Telepilot, temperature sampling control system and control method

Technical field

The invention belongs to household appliance technical field, particularly relate to a kind of telepilot of low-power consumption, temperature sampling control system and control method.

Background technology

Current most of household appliances all will be sampled to temperature sensor (thermistor RT), mostly traditional method is to adopt structure as shown in Figure 1 to carry out: the mode utilizing two resistance (thermistor RT and resistance R1) dividing potential drop of connecting, and carries out AD conversion to complete temperature sampling by Micro-processor MCV.But this circuit can produce power consumption P=U*U/ (RT+R1) for a long time, and in this formula, U is supply voltage, and RT is the resistance of thermistor, and R1 is divider resistance resistance.So, when on the telepilot that this temperature sampling circuit is applied in household electrical appliances, then greatly can shorten the life-span of battery.

Summary of the invention

In view of this, namely object of the present invention is the telepilot providing a kind of temperature sampling control system, control method and adopt this temperature sampling control system, is intended to solve the higher technical matters of existing temperature sampling circuit power consumption.

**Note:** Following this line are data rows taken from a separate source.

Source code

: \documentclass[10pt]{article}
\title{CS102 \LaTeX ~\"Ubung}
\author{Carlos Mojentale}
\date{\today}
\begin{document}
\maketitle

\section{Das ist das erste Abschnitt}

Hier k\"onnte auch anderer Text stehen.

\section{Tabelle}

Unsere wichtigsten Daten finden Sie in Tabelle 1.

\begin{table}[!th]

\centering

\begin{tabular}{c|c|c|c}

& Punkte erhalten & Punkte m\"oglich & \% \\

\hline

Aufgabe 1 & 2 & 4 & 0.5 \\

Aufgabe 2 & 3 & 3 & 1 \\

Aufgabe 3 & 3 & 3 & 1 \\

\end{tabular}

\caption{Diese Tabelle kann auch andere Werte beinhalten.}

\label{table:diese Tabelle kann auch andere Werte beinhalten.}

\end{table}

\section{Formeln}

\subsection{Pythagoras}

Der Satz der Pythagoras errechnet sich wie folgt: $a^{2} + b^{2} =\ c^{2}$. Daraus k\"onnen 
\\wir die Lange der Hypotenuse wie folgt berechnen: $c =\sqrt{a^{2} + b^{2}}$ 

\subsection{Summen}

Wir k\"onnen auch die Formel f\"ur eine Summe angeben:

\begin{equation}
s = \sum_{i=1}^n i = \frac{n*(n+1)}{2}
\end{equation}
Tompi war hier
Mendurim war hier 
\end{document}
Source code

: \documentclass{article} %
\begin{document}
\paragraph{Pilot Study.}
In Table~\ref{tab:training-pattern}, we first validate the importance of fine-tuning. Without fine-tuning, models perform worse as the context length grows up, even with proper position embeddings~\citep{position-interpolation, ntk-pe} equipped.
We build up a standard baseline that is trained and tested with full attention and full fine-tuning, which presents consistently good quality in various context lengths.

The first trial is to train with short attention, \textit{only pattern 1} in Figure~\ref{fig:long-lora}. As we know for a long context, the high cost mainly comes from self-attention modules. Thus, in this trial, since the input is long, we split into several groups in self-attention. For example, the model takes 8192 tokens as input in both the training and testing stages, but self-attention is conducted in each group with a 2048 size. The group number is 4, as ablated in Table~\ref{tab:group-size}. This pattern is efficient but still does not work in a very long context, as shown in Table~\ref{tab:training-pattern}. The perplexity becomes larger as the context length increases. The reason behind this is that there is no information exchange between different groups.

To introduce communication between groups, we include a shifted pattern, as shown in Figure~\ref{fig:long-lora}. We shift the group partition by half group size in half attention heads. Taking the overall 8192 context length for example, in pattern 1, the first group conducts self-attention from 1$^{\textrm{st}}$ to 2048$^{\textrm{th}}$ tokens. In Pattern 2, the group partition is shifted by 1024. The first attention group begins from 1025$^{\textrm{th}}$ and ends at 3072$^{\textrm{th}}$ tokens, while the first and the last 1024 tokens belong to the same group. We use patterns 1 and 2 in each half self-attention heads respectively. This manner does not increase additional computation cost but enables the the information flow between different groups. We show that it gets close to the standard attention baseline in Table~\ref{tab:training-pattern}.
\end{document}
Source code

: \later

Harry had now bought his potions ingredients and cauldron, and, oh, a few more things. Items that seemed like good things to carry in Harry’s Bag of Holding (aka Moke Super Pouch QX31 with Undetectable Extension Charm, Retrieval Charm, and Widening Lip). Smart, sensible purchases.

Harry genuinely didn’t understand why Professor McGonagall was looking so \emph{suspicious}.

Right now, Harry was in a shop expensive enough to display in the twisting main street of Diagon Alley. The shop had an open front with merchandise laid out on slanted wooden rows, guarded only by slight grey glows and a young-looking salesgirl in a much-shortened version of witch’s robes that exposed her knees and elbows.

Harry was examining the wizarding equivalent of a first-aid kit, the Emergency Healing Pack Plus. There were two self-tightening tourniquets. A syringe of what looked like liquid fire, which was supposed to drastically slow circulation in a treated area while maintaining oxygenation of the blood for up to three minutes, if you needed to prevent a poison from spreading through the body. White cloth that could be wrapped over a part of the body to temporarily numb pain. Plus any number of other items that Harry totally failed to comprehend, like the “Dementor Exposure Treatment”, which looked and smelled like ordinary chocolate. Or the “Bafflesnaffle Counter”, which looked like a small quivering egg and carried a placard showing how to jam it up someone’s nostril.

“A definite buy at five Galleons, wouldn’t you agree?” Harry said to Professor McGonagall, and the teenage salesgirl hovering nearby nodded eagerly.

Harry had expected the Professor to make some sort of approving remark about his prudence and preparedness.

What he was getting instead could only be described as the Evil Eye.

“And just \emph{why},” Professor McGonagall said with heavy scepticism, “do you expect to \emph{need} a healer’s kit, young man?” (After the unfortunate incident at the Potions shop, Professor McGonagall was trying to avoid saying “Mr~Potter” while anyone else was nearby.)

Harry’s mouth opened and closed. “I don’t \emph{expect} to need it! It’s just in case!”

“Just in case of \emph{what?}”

To achieve these goals, first aspect, temperature sampling control system provided by the invention comprises reference resistance R1, thermistor RT, Micro-processor MCV and IO port thereof and two AD sampling ports;

Described reference resistance R1 and thermistor RT is serially connected between the IO port of described Micro-processor MCV and ground, one AD sampling port of described Micro-processor MCV is connected with IO port, and the 2nd AD sampling port of described Micro-processor MCV is connected on being connected in series on point of described reference resistance R1 and thermistor RT.

Second aspect, telepilot provided by the invention, that includes a temperature sampling control system, it is characterized in that, described temperature sampling control system comprises reference resistance R1, thermistor RT, Micro-processor MCV and IO port thereof and two AD sampling ports; Described reference resistance R1 and thermistor RT is serially connected between the IO port of described Micro-processor MCV and ground, one AD sampling port of described Micro-processor MCV is connected with IO port, and the 2nd AD sampling port of described Micro-processor MCV is connected on being connected in series on point of described reference resistance R1 and thermistor RT.

The third aspect, the temperature sampling control method realized based on said temperature sampled-data control system provided by the invention, comprises the following steps:

There is provided the step of sampled voltage: the IO port of Micro-processor MCV exports high level to provide sampling voltage, and keeps output first preset duration T1;

Voltage sample step: magnitude of voltage Varef, the 2nd AD sampling port acquisition reference resistance R1 of an AD sampling port acquisition IO port of Micro-processor MCV and the branch pressure voltage value V be connected in series on point of thermistor RT;

Temperature obtaining step: Micro-processor MCV calculates the resistance of thermistor RT according to voltage division formulas, and obtain temperature parameter value corresponding thereto;

Low-power consumption standby step: the IO port output low level of Micro-processor MCV enters holding state, and maintains the second preset duration T2.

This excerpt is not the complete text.